What I love most about this book is that it looks some politically correct beliefs square in the eye and stares them down. For example, as the hero, John Galt, explains, the purpose of a business is to make money by providing a needed good or service at the highest possible price. When that happens, everyone prospers – the business owner, the employees, their families, and the community.
Plus, Rand unabashedly states that money is not evil. On the contrary, she stresses, “money is the root of all good,” and then she goes on to prove it. Hint: Money builds civilizations, funds medical breakthroughs, elevates the living standard of all who work for it; money even pays for museums and social programs that would otherwise never get beyond coffee-house chatter and wish-list thinking.
Pick up a copy of Ayn Rand’s Atlas Shrugged, and settle in for a long and enjoyable winter’s reading experience. You’ll come away with some new heroes (the main characters are the kind you miss when you finish the last page) and a new sense of pride in being a business owner.
Book # 2 is The Capitalist Manifesto, by Andrew Bernstein. The title says it all in this nonfiction book that gave me a whole new perspective on the amazing role of capitalism in the triumph of western civilization. Not just an essay, The Capitalist Manifesto is well researched and grounded in fact. Bernstein documents the value of capitalism and how it led to the incredible explosion of prosperity in the world.
He also takes on some anti-capitalism myths. For example, I grew up assuming that the Industrial Revolution that started in England in the 1700s exploited and dehumanized people. Actually, the exact opposite was true. Historically, the opportunity to work in a factory, even at 14 hours a day, was a massive step up from most people’s previous lives.
As Bernstein points out, during the 1700s, life expectancy, which had stubbornly held at around 33 years for thousands of years, rose during that one century to nearly 39 years, an amazing increase, and has since climbed to better than 77 today.

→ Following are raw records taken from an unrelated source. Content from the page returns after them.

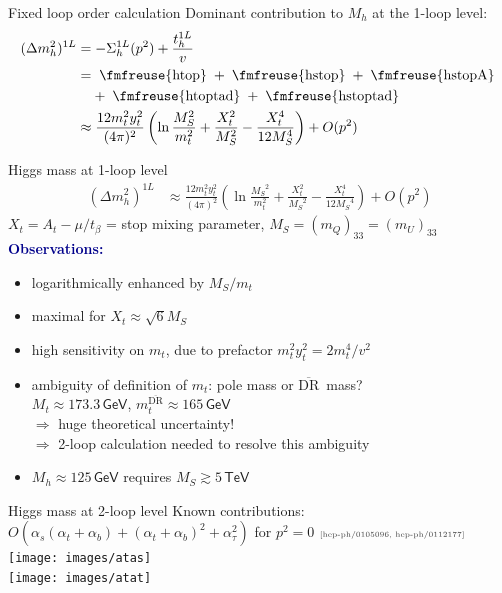 \documentclass[hyperref={pdfpagelabels=false},ngerman]{beamer}
\newcommand{\fmfvcenter}[1]{\;\vcenter{\hbox{\fmfreuse{#1}}}\;}
\newcommand{\eh}[1]{\,\mathsf{#1}}
\newcommand{\MS}{\ensuremath{M_S}}
\newcommand{\mycite}[1]{\ensuremath{\text{\textcolor{darkgray}{\tiny [#1]}}}}
\renewcommand{\emph}[1]{\textbf{\textcolor{darkblue}{#1}}}
\newcommand{\DRbar}{\ensuremath{\overline{\text{DR}}}}
\newcommand{\at}{\alpha_t}
\newcommand{\ab}{\alpha_b}
\newcommand{\atau}{\alpha_\tau}
\newcommand{\as}{\alpha_s}
\begin{document}
\begin{frame}{Fixed loop order calculation}
  Dominant contribution to $M_h$ at the 1-loop level:
  \begin{align*}
    (\Delta m_h^2)^{1L} &= -\Sigma_h^{1L}(p^2) + \frac{t_h^{1L}}{v} \\
    &= \fmfvcenter{htop} + \fmfvcenter{hstop} + \fmfvcenter{hstopA} \\
    &\phantom{={}} + \fmfvcenter{htoptad} + \fmfvcenter{hstoptad} \\
    &\approx \frac{12 m_t^2 y_t^2}{(4\pi)^2} \left(
      \ln\frac{\MS^2}{m_t^2}
      + \frac{X_t^2}{\MS^2}
      - \frac{X_t^4}{12 \MS^4}
    \right) + O(p^2)
  \end{align*}
\end{frame}

\begin{frame}{Higgs mass at 1-loop level}
  \begin{align*}
    (\Delta m_h^2)^{1L} &\approx
    \frac{12 m_t^2 y_t^2}{(4\pi)^2} \left(
      \ln\frac{\MS^2}{m_t^2}
      + \frac{X_t^2}{\MS^2}
      - \frac{X_t^4}{12 \MS^4}
    \right) + O(p^2)
  \end{align*}
  $X_t = A_t - \mu/t_\beta$ = stop mixing parameter,
  $\MS = (m_Q)_{33} = (m_U)_{33}$
  \\[1em]
  \emph{Observations:}
  \begin{itemize}
  \item logarithmically enhanced by $\MS / m_t$
  \item maximal for $X_t \approx \sqrt{6} \MS$
  \item high sensitivity on $m_t$, due to prefactor $m_t^2 y_t^2 = 2 m_t^4/v^2$
  \item ambiguity of definition of $m_t$: pole mass or \DRbar\ mass? \\
    $M_t \approx 173.3\eh{GeV}$, $m_t^{\DRbar} \approx 165\eh{GeV}$ \\
    $\Rightarrow$ huge theoretical uncertainty!\\
    $\Rightarrow$ 2-loop calculation needed to resolve this ambiguity
  \item $M_h \approx 125\eh{GeV}$ requires $\MS \gtrsim 5\eh{TeV}$
  \end{itemize}
\end{frame}

\begin{frame}{Higgs mass at 2-loop level}
  Known contributions: $O(\as (\at + \ab) + (\at+\ab)^2 + \atau^2)$
  for $p^2 = 0$ \mycite{hep-ph/0105096, hep-ph/0112177}
  \\[1em]
  \texttt{[image: images/atas]}\\[1em]
  \texttt{[image: images/atat]}
\end{frame}
\end{document}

That is a direct result of the amazing innovations of capitalists and industrialists, who gave people an opportunity to work for a living wage — at first pretty slim, yes, compared to life today, but better, I repeat, than the crushing poverty of the past. They even got Sundays off, better than many had experienced previously.
Bernstein takes on the critics of capitalism, explains why capitalism has gotten such a bad rap over the years, and provides striking documentation about the direct connection between the affluence of the general population of countries and their adherence to a free, capitalistic economy.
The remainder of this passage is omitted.